Linking Traffic Volume to Economic Development Index Using Big Data and Gravity Models

Authors: TIMOTHY PRESTBY*, University of Wisconsin-Madison, Song Gao, Project Supervisor , Yunlei Liang, Assistant Researcher, Yuhao Kang, Assistant Researcher, Bin Li, Assistant Researcher
Topics: Geographic Information Science and Systems, Transportation Geography, Economic Geography
Keywords: Big data, Economics, Transportation
Session Type: Guided Poster
Day: 4/3/2019
Start / End Time: 2:35 PM / 4:15 PM
Room: Roosevelt 3.5, Marriott, Exhibition Level
Presentation File: Download


Previous research suggests that China’s transportation infrastructure affects economic development. Our study presents a novel idea that the economic development is also affected by the attraction between two cities in terms of travel radii and magnitude. To connect these concepts, the measure of traffic flow is used and incorporated into a gravity model to quantify the attraction of cities. This data can then be correlated with a city’s GDP to guide economic policies. Using root-means square and chi square tests, high correlations of the observed and estimated GDP were obtained.
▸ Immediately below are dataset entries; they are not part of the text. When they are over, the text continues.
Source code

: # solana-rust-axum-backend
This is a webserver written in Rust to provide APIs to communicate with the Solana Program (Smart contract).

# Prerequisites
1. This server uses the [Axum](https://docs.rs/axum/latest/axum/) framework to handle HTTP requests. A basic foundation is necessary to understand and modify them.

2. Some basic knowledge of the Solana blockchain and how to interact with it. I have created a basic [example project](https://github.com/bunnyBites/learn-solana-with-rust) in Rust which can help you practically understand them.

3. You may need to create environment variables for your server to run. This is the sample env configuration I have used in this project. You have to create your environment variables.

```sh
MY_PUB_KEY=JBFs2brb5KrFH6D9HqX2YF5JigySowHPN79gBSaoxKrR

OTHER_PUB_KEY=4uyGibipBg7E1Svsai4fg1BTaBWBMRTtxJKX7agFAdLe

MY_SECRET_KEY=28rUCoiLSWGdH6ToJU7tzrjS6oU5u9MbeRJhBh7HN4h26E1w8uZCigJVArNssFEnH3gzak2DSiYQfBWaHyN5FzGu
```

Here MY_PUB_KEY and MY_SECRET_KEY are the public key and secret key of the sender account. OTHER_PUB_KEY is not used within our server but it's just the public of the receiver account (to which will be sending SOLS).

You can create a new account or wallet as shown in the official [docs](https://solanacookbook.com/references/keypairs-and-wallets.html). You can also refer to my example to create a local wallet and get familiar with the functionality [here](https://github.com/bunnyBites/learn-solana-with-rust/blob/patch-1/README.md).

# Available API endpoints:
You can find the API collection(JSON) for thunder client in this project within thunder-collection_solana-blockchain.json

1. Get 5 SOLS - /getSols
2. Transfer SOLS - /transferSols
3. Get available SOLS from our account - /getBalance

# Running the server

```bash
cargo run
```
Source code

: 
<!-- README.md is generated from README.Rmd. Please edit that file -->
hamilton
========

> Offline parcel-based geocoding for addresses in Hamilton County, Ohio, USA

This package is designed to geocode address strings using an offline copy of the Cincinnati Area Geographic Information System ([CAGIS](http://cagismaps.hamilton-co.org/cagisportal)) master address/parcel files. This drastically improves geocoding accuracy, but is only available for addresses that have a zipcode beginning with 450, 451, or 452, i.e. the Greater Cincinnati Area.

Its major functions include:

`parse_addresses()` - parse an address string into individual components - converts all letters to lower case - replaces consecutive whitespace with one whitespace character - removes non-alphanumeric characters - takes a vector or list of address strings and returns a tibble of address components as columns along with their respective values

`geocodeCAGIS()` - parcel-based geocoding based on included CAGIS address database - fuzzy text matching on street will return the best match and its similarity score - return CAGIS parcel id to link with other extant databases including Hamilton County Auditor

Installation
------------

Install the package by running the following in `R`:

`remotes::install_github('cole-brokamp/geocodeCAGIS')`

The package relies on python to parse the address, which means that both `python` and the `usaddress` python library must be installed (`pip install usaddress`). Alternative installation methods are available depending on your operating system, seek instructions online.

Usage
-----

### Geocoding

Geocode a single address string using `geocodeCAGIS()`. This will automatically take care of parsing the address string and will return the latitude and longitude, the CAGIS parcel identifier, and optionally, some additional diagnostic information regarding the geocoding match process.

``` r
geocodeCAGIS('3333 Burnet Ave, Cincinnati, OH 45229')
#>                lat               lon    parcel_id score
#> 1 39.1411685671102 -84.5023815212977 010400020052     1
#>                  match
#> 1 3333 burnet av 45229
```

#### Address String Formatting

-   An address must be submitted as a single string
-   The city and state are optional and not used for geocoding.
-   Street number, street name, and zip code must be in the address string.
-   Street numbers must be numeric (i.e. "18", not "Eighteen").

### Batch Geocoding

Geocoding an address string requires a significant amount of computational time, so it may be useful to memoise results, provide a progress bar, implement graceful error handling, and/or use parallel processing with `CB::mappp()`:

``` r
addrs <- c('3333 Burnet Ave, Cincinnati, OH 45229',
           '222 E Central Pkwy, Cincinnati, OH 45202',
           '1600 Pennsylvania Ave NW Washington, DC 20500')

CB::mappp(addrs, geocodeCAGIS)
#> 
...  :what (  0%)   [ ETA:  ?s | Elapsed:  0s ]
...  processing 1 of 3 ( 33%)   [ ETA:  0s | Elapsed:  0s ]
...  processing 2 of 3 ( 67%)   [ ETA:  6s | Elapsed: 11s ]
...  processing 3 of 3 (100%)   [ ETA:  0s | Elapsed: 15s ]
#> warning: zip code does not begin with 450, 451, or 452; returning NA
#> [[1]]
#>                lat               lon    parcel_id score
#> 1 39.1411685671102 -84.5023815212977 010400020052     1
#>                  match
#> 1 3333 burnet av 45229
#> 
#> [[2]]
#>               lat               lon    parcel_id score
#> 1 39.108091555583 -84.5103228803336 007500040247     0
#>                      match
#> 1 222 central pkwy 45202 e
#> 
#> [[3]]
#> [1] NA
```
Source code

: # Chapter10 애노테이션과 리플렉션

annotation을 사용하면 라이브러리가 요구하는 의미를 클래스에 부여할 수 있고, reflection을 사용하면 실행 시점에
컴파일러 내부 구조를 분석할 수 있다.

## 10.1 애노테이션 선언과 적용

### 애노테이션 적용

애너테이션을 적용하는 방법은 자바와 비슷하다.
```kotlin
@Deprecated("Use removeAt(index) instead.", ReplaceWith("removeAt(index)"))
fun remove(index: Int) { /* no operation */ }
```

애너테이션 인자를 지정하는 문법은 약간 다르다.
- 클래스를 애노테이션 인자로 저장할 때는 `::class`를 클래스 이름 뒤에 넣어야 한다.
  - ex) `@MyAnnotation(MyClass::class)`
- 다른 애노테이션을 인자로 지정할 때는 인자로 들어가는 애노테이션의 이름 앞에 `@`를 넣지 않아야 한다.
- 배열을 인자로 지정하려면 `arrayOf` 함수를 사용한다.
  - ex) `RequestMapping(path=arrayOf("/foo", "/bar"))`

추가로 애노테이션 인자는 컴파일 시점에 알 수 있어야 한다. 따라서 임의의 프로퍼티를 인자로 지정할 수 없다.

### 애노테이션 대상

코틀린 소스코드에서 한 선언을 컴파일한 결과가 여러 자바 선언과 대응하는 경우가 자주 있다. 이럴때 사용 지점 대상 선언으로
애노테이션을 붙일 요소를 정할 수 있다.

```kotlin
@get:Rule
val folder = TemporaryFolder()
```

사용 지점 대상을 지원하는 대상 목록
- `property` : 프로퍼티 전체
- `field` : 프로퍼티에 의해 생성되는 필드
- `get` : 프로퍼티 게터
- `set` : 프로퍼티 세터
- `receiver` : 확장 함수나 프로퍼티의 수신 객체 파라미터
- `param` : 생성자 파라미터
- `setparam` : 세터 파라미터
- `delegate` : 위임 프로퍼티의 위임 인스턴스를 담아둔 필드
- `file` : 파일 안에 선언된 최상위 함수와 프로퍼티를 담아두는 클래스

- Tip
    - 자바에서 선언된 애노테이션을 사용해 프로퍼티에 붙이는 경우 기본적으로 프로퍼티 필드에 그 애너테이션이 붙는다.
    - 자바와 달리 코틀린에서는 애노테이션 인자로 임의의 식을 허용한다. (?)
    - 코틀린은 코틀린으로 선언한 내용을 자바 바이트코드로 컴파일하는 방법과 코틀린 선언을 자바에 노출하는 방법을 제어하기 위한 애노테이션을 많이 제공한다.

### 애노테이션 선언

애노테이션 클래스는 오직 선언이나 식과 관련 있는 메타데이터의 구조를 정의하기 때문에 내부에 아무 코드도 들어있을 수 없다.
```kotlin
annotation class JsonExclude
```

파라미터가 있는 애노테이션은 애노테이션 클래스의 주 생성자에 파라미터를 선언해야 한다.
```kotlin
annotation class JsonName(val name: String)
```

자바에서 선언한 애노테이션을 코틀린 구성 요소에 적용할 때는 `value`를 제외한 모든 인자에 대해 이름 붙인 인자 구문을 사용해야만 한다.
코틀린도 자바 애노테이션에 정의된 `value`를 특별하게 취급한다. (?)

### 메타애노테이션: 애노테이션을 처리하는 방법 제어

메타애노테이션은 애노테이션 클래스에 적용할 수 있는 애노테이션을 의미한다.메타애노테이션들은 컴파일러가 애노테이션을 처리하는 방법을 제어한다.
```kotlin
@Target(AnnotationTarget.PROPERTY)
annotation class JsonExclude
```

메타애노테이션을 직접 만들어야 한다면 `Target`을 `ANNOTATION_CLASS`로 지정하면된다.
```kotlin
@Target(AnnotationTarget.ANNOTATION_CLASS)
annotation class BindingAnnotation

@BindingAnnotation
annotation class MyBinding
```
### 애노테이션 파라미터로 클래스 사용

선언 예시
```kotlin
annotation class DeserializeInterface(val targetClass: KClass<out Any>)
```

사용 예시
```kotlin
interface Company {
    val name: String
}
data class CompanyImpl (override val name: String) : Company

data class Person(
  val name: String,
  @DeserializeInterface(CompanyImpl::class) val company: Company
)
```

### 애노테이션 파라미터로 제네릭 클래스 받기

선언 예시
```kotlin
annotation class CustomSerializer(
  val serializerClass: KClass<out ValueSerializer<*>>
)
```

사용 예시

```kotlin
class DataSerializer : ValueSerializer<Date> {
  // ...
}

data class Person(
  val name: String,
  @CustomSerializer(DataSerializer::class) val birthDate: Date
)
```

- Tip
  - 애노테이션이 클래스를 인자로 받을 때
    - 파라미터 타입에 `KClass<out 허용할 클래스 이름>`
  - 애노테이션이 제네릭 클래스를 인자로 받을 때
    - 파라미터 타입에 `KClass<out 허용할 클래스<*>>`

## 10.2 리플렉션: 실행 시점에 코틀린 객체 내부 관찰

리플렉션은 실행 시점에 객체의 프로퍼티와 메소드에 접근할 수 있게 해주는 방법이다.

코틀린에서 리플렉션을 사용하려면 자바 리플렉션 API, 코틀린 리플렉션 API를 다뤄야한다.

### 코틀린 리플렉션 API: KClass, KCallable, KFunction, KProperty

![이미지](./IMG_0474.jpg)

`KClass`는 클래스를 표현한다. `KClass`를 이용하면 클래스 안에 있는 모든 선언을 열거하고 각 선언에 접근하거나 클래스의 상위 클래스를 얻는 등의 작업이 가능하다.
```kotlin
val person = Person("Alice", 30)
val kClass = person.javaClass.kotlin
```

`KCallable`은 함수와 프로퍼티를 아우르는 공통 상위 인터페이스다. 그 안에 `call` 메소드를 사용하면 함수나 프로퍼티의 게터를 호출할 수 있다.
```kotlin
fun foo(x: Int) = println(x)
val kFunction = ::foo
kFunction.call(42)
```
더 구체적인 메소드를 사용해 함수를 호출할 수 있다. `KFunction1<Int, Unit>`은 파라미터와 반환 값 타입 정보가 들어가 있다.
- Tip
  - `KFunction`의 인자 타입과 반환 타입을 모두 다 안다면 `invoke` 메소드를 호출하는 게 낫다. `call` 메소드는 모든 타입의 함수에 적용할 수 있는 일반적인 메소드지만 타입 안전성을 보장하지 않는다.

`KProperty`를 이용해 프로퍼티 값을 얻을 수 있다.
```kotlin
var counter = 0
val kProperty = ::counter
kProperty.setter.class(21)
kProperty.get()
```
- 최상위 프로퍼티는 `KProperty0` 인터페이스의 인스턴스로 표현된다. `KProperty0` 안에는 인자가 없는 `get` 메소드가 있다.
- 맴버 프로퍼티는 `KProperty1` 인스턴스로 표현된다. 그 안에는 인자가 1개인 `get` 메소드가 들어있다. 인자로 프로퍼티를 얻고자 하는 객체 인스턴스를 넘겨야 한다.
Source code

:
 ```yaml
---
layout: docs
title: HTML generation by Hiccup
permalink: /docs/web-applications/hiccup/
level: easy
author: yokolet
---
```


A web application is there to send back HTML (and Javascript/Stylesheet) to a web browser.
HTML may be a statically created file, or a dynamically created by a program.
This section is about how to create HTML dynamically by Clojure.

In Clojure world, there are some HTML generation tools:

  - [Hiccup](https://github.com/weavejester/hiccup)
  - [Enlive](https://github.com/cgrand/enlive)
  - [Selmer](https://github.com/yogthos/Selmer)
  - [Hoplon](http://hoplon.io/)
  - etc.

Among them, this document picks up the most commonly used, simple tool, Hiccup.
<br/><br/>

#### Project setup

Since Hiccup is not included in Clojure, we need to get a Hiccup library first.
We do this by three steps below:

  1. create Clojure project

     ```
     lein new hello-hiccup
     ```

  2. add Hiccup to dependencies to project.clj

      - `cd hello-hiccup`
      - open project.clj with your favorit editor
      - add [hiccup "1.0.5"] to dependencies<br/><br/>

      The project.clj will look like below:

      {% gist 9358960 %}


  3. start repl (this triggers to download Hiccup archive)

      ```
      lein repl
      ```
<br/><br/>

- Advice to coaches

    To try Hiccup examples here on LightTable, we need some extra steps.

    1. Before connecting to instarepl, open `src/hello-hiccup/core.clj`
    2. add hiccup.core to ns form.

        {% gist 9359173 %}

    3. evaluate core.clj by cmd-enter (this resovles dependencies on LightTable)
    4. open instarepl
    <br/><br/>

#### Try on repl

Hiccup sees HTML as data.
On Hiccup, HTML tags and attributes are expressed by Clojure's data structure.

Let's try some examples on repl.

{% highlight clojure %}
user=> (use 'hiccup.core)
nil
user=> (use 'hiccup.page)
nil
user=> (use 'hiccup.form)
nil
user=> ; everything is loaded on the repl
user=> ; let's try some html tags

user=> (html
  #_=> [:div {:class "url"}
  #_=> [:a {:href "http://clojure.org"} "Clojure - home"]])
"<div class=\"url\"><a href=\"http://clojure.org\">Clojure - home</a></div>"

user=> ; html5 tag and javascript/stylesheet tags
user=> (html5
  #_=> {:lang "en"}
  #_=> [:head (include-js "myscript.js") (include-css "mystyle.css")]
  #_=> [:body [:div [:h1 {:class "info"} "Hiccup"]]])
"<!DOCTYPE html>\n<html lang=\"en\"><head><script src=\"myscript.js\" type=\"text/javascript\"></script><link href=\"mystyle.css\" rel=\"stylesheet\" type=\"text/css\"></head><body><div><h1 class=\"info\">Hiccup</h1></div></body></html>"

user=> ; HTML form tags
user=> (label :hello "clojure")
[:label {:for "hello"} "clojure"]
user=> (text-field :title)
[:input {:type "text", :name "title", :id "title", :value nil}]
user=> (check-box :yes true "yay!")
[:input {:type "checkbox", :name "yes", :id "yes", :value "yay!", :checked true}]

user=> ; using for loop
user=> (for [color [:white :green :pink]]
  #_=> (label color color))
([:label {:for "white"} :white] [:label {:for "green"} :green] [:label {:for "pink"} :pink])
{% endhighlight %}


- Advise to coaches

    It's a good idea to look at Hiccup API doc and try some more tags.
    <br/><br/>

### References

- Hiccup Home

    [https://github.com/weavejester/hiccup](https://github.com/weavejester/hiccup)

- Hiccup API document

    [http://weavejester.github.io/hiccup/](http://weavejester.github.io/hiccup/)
Results also showed that cities with higher GDPs have higher attraction. Planners can use these results to create informed plans for cities with varying levels of development. Further, we found that freight truck traffic volume is less dependent on the GDP compared to cars/buses. Freight trucks are still influenced by a city’s attraction, but the level of attraction does not depend so much on GDP. This makes sense since most freight trucks will travel to a variety of cities taking raw materials, commercial goods, etc. from a mix of urban and rural areas. Lastly, the highest GDPs, traffic volumes, and therefore attraction are located in Xi’an, Xianyang, Weinan, and Yan’an.